Database cluster issues

Incident Report for Simwood

Resolved

Billing has fully caught up. Thanks for your patience.

Posted Oct 09, 2019 - 00:18 UTC

Monitoring

Failover is largely complete and CDRs are now being processed.

Posted Oct 08, 2019 - 16:46 UTC

Update

We are about to commence failover to the standby cluster as this query rollback is showing no signs of concluding.

Once this is concluded we'll mark this incident as 'monitoring'. There are several million CDRs to catch up on so we will leave it unresolved until they are processed.

Posted Oct 08, 2019 - 15:55 UTC

Update

This remains ongoing but we are making progress.

The offending query remains on one node and continues to be in the process of rolling back. Unfortunately, rolling back is less efficient than the problem it caused in the first place. Note this is not an issue with the query per-se (a single row delete) but an internal Galera issue triggered by it. Until this rollback completes the cluster remains effectively write locked but serviceable for reads.

We know why this happened and how to prevent it going forwards and have backup nodes with current data ready to takeover should we decide to fail-over from the existing cluster. As we have no idea whatsoever how long the trigger query will take to roll back on the final node, we have held off failing over in anger in the hope it may be soon, but cannot delay indefinitely.
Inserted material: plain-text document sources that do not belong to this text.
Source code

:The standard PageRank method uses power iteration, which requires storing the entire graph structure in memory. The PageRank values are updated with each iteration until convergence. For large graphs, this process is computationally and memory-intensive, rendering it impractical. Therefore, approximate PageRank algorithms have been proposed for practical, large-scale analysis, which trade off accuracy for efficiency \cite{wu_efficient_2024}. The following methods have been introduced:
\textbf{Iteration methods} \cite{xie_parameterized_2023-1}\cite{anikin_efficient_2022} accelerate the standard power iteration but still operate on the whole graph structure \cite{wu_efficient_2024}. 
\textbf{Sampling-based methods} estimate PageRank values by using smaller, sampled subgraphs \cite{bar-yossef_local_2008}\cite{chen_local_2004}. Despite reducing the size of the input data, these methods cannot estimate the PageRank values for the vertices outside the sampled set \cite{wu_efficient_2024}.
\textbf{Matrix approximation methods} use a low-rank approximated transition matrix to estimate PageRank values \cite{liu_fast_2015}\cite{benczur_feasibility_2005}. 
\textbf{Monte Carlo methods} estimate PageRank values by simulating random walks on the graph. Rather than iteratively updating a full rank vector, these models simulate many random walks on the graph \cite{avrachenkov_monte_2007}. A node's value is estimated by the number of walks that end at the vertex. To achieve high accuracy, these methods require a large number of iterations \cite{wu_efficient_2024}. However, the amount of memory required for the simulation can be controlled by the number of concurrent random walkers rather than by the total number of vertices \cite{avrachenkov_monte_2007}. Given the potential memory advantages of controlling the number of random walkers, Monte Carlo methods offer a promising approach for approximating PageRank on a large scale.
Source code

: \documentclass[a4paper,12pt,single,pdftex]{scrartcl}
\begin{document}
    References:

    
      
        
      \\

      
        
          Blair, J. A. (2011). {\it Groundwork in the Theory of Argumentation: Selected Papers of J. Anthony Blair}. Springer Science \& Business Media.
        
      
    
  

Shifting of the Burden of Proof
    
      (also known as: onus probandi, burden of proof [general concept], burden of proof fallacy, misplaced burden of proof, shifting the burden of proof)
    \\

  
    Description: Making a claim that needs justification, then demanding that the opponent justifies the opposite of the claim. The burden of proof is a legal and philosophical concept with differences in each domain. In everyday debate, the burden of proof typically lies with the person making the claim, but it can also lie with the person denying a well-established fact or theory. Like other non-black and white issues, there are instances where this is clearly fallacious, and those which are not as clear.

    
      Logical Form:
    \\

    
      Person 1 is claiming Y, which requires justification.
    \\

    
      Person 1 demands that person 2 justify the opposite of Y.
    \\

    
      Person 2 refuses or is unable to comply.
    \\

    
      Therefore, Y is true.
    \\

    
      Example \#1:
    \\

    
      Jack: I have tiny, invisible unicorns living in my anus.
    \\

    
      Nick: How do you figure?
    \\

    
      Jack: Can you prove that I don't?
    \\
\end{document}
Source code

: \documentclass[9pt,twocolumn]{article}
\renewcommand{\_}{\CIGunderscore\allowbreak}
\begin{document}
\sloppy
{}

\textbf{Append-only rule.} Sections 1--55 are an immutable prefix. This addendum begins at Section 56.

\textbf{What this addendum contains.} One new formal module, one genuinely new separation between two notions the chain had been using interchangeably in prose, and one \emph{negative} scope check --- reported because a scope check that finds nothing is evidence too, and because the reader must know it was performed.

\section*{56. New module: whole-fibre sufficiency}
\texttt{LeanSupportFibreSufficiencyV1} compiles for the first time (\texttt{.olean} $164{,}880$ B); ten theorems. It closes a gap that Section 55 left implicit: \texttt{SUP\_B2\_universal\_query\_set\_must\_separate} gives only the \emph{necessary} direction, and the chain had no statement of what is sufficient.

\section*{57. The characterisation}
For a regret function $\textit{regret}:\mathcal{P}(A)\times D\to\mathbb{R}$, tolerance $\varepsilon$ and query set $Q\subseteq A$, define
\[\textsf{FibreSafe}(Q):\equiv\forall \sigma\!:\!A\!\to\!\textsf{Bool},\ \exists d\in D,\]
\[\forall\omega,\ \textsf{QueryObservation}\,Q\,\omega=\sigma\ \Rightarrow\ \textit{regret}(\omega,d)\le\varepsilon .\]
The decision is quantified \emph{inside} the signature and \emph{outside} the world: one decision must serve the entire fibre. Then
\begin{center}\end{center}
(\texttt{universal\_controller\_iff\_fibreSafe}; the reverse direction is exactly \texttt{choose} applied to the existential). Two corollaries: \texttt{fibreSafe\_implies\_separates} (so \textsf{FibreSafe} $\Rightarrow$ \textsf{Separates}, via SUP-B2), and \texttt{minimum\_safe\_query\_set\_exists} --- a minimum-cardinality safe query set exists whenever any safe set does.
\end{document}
Call traffic remains unaffected and our ops team have been handling most urgent customer issues such as locked balances. We will therefore continue monitoring and update here should anything change.

Posted Oct 08, 2019 - 12:05 UTC

Identified

Whilst not affecting call traffic, we are presently unable to write to our primary database cluster. This is due to an overnight job triggering a bug. The query will eventually work through but we have no way presently of determining how long that will take. We are meanwhile investigating more invasive options.

In the interim, this means portal, API and administration options which would normally update the database (e.g. billing, number allocation and pre-pay top-ups) are delayed or non-functional.

We're sorry for any impact this will have but, to repeat, call traffic is not affected.

Posted Oct 08, 2019 - 07:17 UTC

This incident affected: API and Portal and Operations Desk.